Al Obradoiro le sobró el último minuto

Cayó ante un Gran Canaria correoso y el arbitraje más protestado


Santiago | La Voz

El Obradoiro se quedó con la miel en los labios ante un rival  muy consistente y en medio de un arbitraje muy protestado. Aún así, pudo quedarse con la victoria, pero sufrió un apagón en las tres últimas posesiones: regaló dos y el balón para forzar la prórroga se salió.

El conjunto santiagués firmó un primer cuarto que se aproximó a la perfección, al abrigo de una extraordinaria actividad defensiva y una mejor dirección de Andrés Rodríguez.

Atrás no dejaba que el Gran Canaria se sintiese cómodo, ni dentro ni fuera. Arriba tenía la paciencia necesaria para buscar alguna fisura, bien desde el perímetro o bien alimentando a Mejri. Y Pavel Pumprla, como en Vitoria, seguía ofreciendo lo mejor de su repertorio.
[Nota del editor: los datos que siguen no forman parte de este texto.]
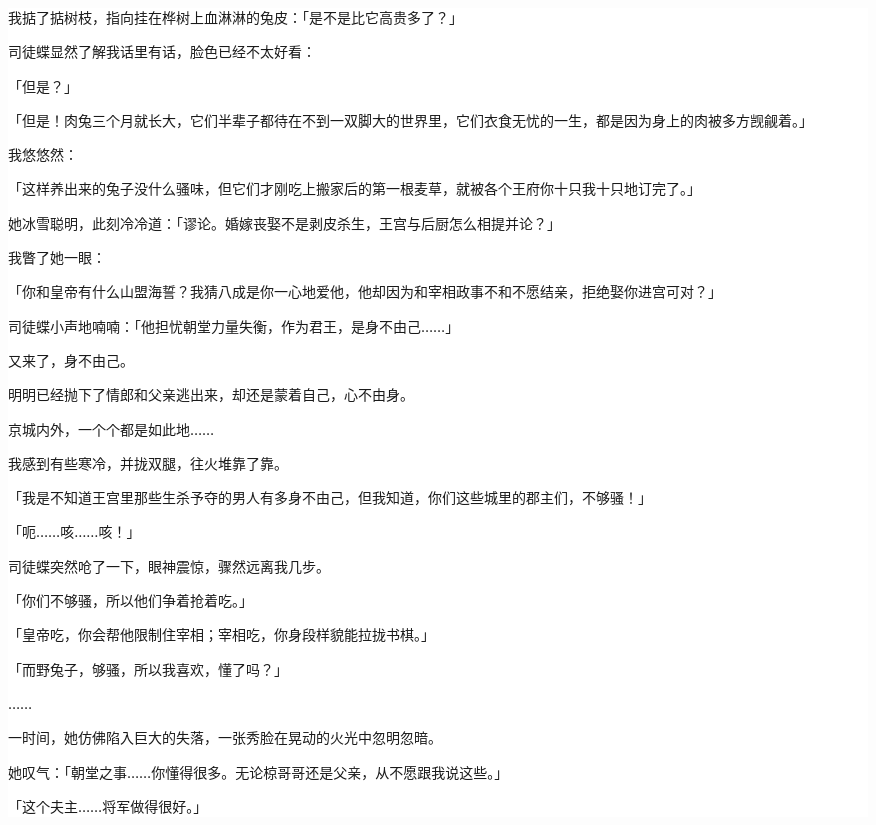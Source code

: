 
我掂了掂树枝，指向挂在桦树上血淋淋的兔皮：「是不是比它高贵多了？」


司徒蝶显然了解我话里有话，脸色已经不太好看：


「但是？」


「但是！肉兔三个月就长大，它们半辈子都待在不到一双脚大的世界里，它们衣食无忧的一生，都是因为身上的肉被多方觊觎着。」


我悠悠然：


「这样养出来的兔子没什么骚味，但它们才刚吃上搬家后的第一根麦草，就被各个王府你十只我十只地订完了。」


她冰雪聪明，此刻冷冷道：「谬论。婚嫁丧娶不是剥皮杀生，王宫与后厨怎么相提并论？」


我瞥了她一眼：


「你和皇帝有什么山盟海誓？我猜八成是你一心地爱他，他却因为和宰相政事不和不愿结亲，拒绝娶你进宫可对？」


司徒蝶小声地喃喃：「他担忧朝堂力量失衡，作为君王，是身不由己……」


又来了，身不由己。


明明已经抛下了情郎和父亲逃出来，却还是蒙着自己，心不由身。


京城内外，一个个都是如此地……


我感到有些寒冷，并拢双腿，往火堆靠了靠。


「我是不知道王宫里那些生杀予夺的男人有多身不由己，但我知道，你们这些城里的郡主们，不够骚！」


「呃……咳……咳！」


司徒蝶突然呛了一下，眼神震惊，骤然远离我几步。


「你们不够骚，所以他们争着抢着吃。」


「皇帝吃，你会帮他限制住宰相；宰相吃，你身段样貌能拉拢书棋。」


「而野兔子，够骚，所以我喜欢，懂了吗？」


……


一时间，她仿佛陷入巨大的失落，一张秀脸在晃动的火光中忽明忽暗。


她叹气：「朝堂之事……你懂得很多。无论椋哥哥还是父亲，从不愿跟我说这些。」


「这个夫主……将军做得很好。」


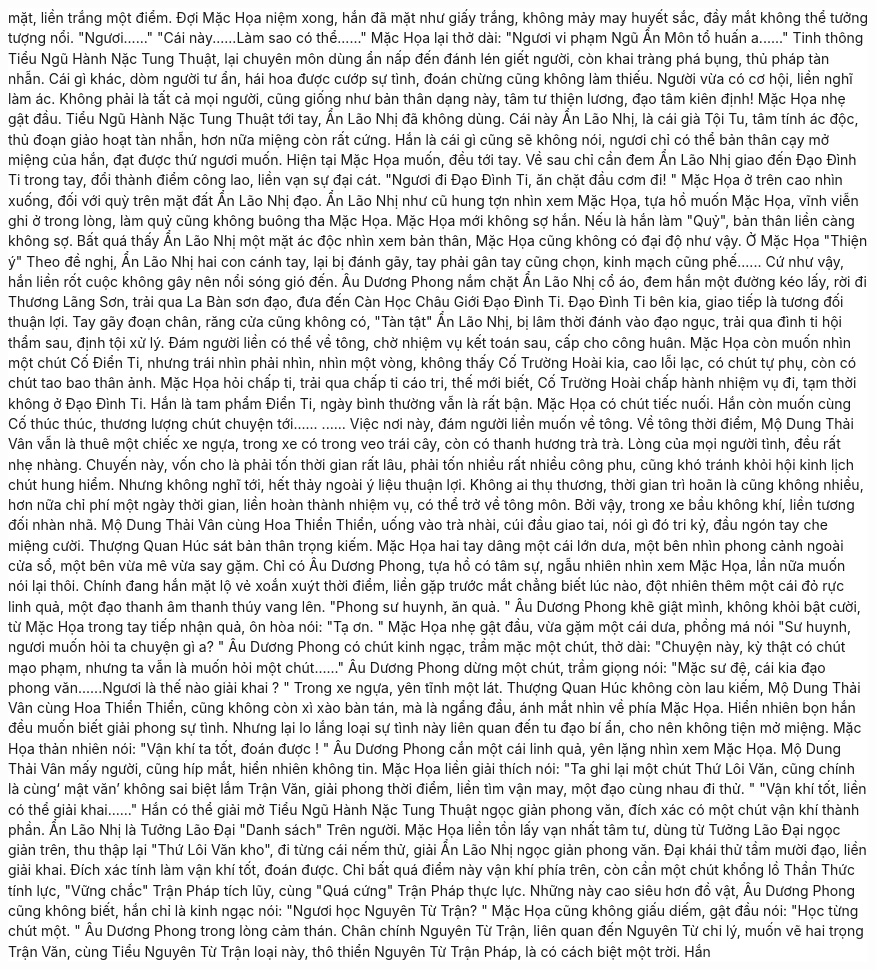 mặt, liền trắng một điểm. Đợi Mặc Họa niệm xong, hắn đã mặt như giấy trắng, không mảy may huyết sắc, đầy mắt không thể tưởng tượng nổi. "Ngươi......" "Cái này......Làm sao có thể......" Mặc Họa lại thở dài: "Ngươi vi phạm Ngũ Ẩn Môn tổ huấn a......" Tinh thông Tiểu Ngũ Hành Nặc Tung Thuật, lại chuyên môn dùng ẩn nấp đến đánh lén giết người, còn khai tràng phá bụng, thủ pháp tàn nhẫn. Cái gì khác, dòm người tư ẩn, hái hoa được cướp sự tình, đoán chừng cũng không làm thiếu. Người vừa có cơ hội, liền nghĩ làm ác. Không phải là tất cả mọi người, cũng giống như bản thân dạng này, tâm tư thiện lương, đạo tâm kiên định! Mặc Họa nhẹ gật đầu. Tiểu Ngũ Hành Nặc Tung Thuật tới tay, Ẩn Lão Nhị đã không dùng. Cái này Ẩn Lão Nhị, là cái già Tội Tu, tâm tính ác độc, thủ đoạn giảo hoạt tàn nhẫn, hơn nữa miệng còn rất cứng. Hắn là cái gì cũng sẽ không nói, ngươi chỉ có thể bản thân cạy mở miệng của hắn, đạt được thứ ngươi muốn. Hiện tại Mặc Họa muốn, đều tới tay. Về sau chỉ cần đem Ẩn Lão Nhị giao đến Đạo Đình Ti trong tay, đổi thành điểm công lao, liền vạn sự đại cát. "Ngươi đi Đạo Đình Ti, ăn chặt đầu cơm đi! " Mặc Họa ở trên cao nhìn xuống, đối với quỳ trên mặt đất Ẩn Lão Nhị đạo. Ẩn Lão Nhị như cũ hung tợn nhìn xem Mặc Họa, tựa hồ muốn Mặc Họa, vĩnh viễn ghi ở trong lòng, làm quỷ cũng không buông tha Mặc Họa. Mặc Họa mới không sợ hắn. Nếu là hắn làm "Quỷ", bản thân liền càng không sợ. Bất quá thấy Ẩn Lão Nhị một mặt ác độc nhìn xem bản thân, Mặc Họa cũng không có đại độ như vậy. Ở Mặc Họa "Thiện ý" Theo đề nghị, Ẩn Lão Nhị hai con cánh tay, lại bị đánh gãy, tay phải gân tay cũng chọn, kinh mạch cũng phế...... Cứ như vậy, hắn liền rốt cuộc không gây nên nổi sóng gió đến. Âu Dương Phong nắm chặt Ẩn Lão Nhị cổ áo, đem hắn một đường kéo lấy, rời đi Thương Lãng Sơn, trải qua La Bàn sơn đạo, đưa đến Càn Học Châu Giới Đạo Đình Ti. Đạo Đình Ti bên kia, giao tiếp là tương đối thuận lợi. Tay gãy đoạn chân, răng cửa cũng không có, "Tàn tật" Ẩn Lão Nhị, bị lâm thời đánh vào đạo ngục, trải qua đình ti hội thẩm sau, định tội xử lý. Đám người liền có thể về tông, chờ nhiệm vụ kết toán sau, cấp cho công huân. Mặc Họa còn muốn nhìn một chút Cố Điển Ti, nhưng trái nhìn phải nhìn, nhìn một vòng, không thấy Cố Trường Hoài kia, cao lỗi lạc, có chút tự phụ, còn có chút tao bao thân ảnh. Mặc Họa hỏi chấp ti, trải qua chấp ti cáo tri, thế mới biết, Cố Trường Hoài chấp hành nhiệm vụ đi, tạm thời không ở Đạo Đình Ti. Hắn là tam phẩm Điển Ti, ngày bình thường vẫn là rất bận. Mặc Họa có chút tiếc nuối. Hắn còn muốn cùng Cố thúc thúc, thương lượng chút chuyện tới...... ...... Việc nơi này, đám người liền muốn về tông. Về tông thời điểm, Mộ Dung Thải Vân vẫn là thuê một chiếc xe ngựa, trong xe có trong veo trái cây, còn có thanh hương trà trà. Lòng của mọi người tình, đều rất nhẹ nhàng. Chuyến này, vốn cho là phải tốn thời gian rất lâu, phải tốn nhiều rất nhiều công phu, cũng khó tránh khỏi hội kinh lịch chút hung hiểm. Nhưng không nghĩ tới, hết thảy ngoài ý liệu thuận lợi. Không ai thụ thương, thời gian trì hoãn là cũng không nhiều, hơn nữa chỉ phí một ngày thời gian, liền hoàn thành nhiệm vụ, có thể trở về tông môn. Bởi vậy, trong xe bầu không khí, liền tương đối nhàn nhã. Mộ Dung Thải Vân cùng Hoa Thiển Thiển, uống vào trà nhài, cúi đầu giao tai, nói gì đó tri kỷ, đầu ngón tay che miệng cười. Thượng Quan Húc sát bản thân trọng kiếm. Mặc Họa hai tay dâng một cái lớn dưa, một bên nhìn phong cảnh ngoài cửa sổ, một bên vừa mê vừa say gặm. Chỉ có Âu Dương Phong, tựa hồ có tâm sự, ngẫu nhiên nhìn xem Mặc Họa, lần nữa muốn nói lại thôi. Chính đang hắn mặt lộ vẻ xoắn xuýt thời điểm, liền gặp trước mắt chẳng biết lúc nào, đột nhiên thêm một cái đỏ rực linh quả, một đạo thanh âm thanh thúy vang lên. "Phong sư huynh, ăn quả. " Âu Dương Phong khẽ giật mình, không khỏi bật cười, từ Mặc Họa trong tay tiếp nhận quả, ôn hòa nói: "Tạ ơn. " Mặc Họa nhẹ gật đầu, vừa gặm một cái dưa, phồng má nói "Sư huynh, ngươi muốn hỏi ta chuyện gì a? " Âu Dương Phong có chút kinh ngạc, trầm mặc một chút, thở dài: "Chuyện này, kỳ thật có chút mạo phạm, nhưng ta vẫn là muốn hỏi một chút......" Âu Dương Phong dừng một chút, trầm giọng nói: "Mặc sư đệ, cái kia đạo phong văn......Ngươi là thế nào giải khai ? " Trong xe ngựa, yên tĩnh một lát. Thượng Quan Húc không còn lau kiếm, Mộ Dung Thải Vân cùng Hoa Thiển Thiển, cũng không còn xì xào bàn tán, mà là ngẩng đầu, ánh mắt nhìn về phía Mặc Họa. Hiển nhiên bọn hắn đều muốn biết giải phong sự tình. Nhưng lại lo lắng loại sự tình này liên quan đến tu đạo bí ẩn, cho nên không tiện mở miệng. Mặc Họa thản nhiên nói: "Vận khí ta tốt, đoán được ! " Âu Dương Phong cắn một cái linh quả, yên lặng nhìn xem Mặc Họa. Mộ Dung Thải Vân mấy người, cũng híp mắt, hiển nhiên không tin. Mặc Họa liền giải thích nói: "Ta ghi lại một chút Thứ Lôi Văn, cũng chính là cùng‘ mật văn’ không sai biệt lắm Trận Văn, giải phong thời điểm, liền tìm vận may, một đạo cùng nhau đi thử. " "Vận khí tốt, liền có thể giải khai......" Hắn có thể giải mở Tiểu Ngũ Hành Nặc Tung Thuật ngọc giản phong văn, đích xác có một chút vận khí thành phần. Ẩn Lão Nhị là Tưởng Lão Đại "Danh sách" Trên người. Mặc Họa liền tồn lấy vạn nhất tâm tư, dùng từ Tưởng Lão Đại ngọc giản trên, thu thập lại "Thứ Lôi Văn kho", đi từng cái nếm thử, giải Ẩn Lão Nhị ngọc giản phong văn. Đại khái thử tầm mười đạo, liền giải khai. Đích xác tính làm vận khí tốt, đoán được. Chỉ bất quá điểm này vận khí phía trên, còn cần một chút khổng lồ Thần Thức tính lực, "Vững chắc" Trận Pháp tích lũy, cùng "Quá cứng" Trận Pháp thực lực. Những này cao siêu hơn đồ vật, Âu Dương Phong cũng không biết, hắn chỉ là kinh ngạc nói: "Ngươi học Nguyên Từ Trận? " Mặc Họa cũng không giấu diếm, gật đầu nói: "Học từng chút một. " Âu Dương Phong trong lòng cảm thán. Chân chính Nguyên Từ Trận, liên quan đến Nguyên Từ chi lý, muốn vẽ hai trọng Trận Văn, cùng Tiểu Nguyên Từ Trận loại này, thô thiển Nguyên Từ Trận Pháp, là có cách biệt một trời. Hắn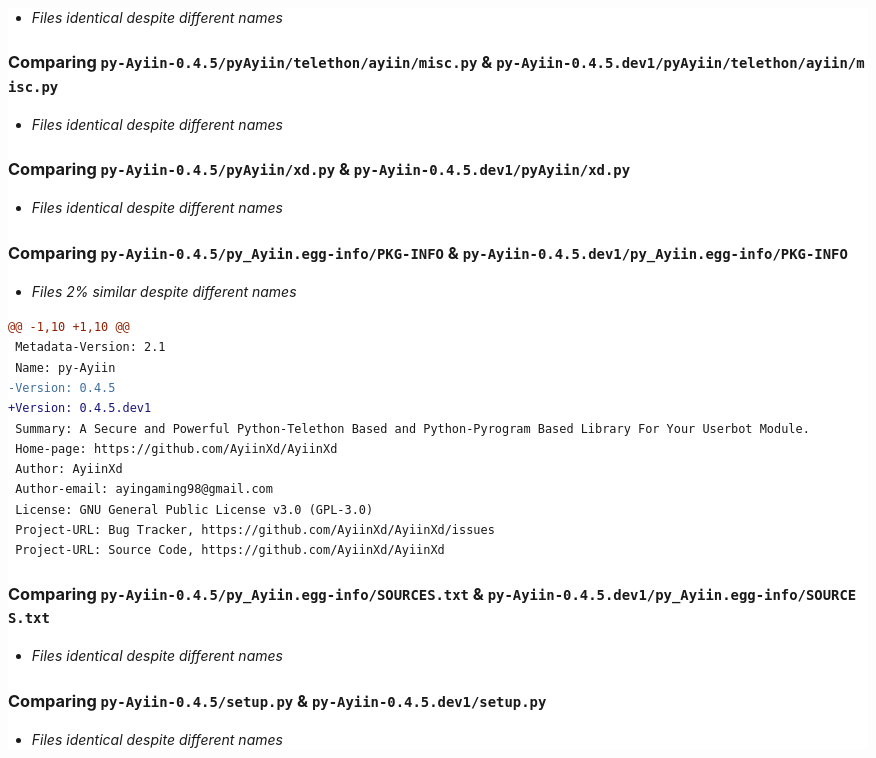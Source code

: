  * *Files identical despite different names*

### Comparing `py-Ayiin-0.4.5/pyAyiin/telethon/ayiin/misc.py` & `py-Ayiin-0.4.5.dev1/pyAyiin/telethon/ayiin/misc.py`

 * *Files identical despite different names*

### Comparing `py-Ayiin-0.4.5/pyAyiin/xd.py` & `py-Ayiin-0.4.5.dev1/pyAyiin/xd.py`

 * *Files identical despite different names*

### Comparing `py-Ayiin-0.4.5/py_Ayiin.egg-info/PKG-INFO` & `py-Ayiin-0.4.5.dev1/py_Ayiin.egg-info/PKG-INFO`

 * *Files 2% similar despite different names*

```diff
@@ -1,10 +1,10 @@
 Metadata-Version: 2.1
 Name: py-Ayiin
-Version: 0.4.5
+Version: 0.4.5.dev1
 Summary: A Secure and Powerful Python-Telethon Based and Python-Pyrogram Based Library For Your Userbot Module.
 Home-page: https://github.com/AyiinXd/AyiinXd
 Author: AyiinXd
 Author-email: ayingaming98@gmail.com
 License: GNU General Public License v3.0 (GPL-3.0)
 Project-URL: Bug Tracker, https://github.com/AyiinXd/AyiinXd/issues
 Project-URL: Source Code, https://github.com/AyiinXd/AyiinXd
```

### Comparing `py-Ayiin-0.4.5/py_Ayiin.egg-info/SOURCES.txt` & `py-Ayiin-0.4.5.dev1/py_Ayiin.egg-info/SOURCES.txt`

 * *Files identical despite different names*

### Comparing `py-Ayiin-0.4.5/setup.py` & `py-Ayiin-0.4.5.dev1/setup.py`

 * *Files identical despite different names*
Con el partido en esa dinámica cerró un parcial 21-13 en medio de las ostensibles protestas de Pedro Martínez por una personal en ataque de Eulís Báez. Hasta ese momento solo había una mala noticia, las dos personales de Ben Dewar. Y el técnico visitante no precisó volver a enfadarse, salvo en una aparición, la técnica a Eulís Báez, que de nuevo le dio resultado. Cada vez que había que tomar una decisión en el alambre de la duda, casi siempre cayó del lado amarillo.  La chulería de Benajamín Fernández amenazando a Moncho Fernández con una técnica es impropia de quien tiene que administrar justicia. La pitada que recibieron al descanso fue de récord.

En el segundo acto el partido se fue equilibrando. Con las rotaciones el Obradoiro perdió fluidez en ataque, con la excepción de Corbacho, que clavó tres triples providenciales.

En el Gran Canaria Pedro Martínez fue haciendo pruebas, como la de jugar con cuatro exteriores y solo Slokar por dentro. Y poco a poco su equipo consiguió limar diferencias. Al descanso, 40-38.

De vuelta de los vestuarios el Obradoiro hizo una demostración de entereza para no descolgarse ante un rival que es como un dolor de muelas, que siempre está ahí dispuesto a tocar el nervio del dolor. Ante Newley, muy acertado en el arranque, y el acierto rival en los triples, bastante hizo con sobrevivir y llegar a los últimos diez minutos solo dos abajo.

En ese último acto hubo dos puntos de inflexión: una técnica a Eulís Báez con empate a 64 que le valió al colectivo de Moncho Fernández para coger cinco puntos de renta; y el último minuto, en el que el Obradoiro dilapidó tres posesiones. La postrera, un balón de Andrés que se salió del aro.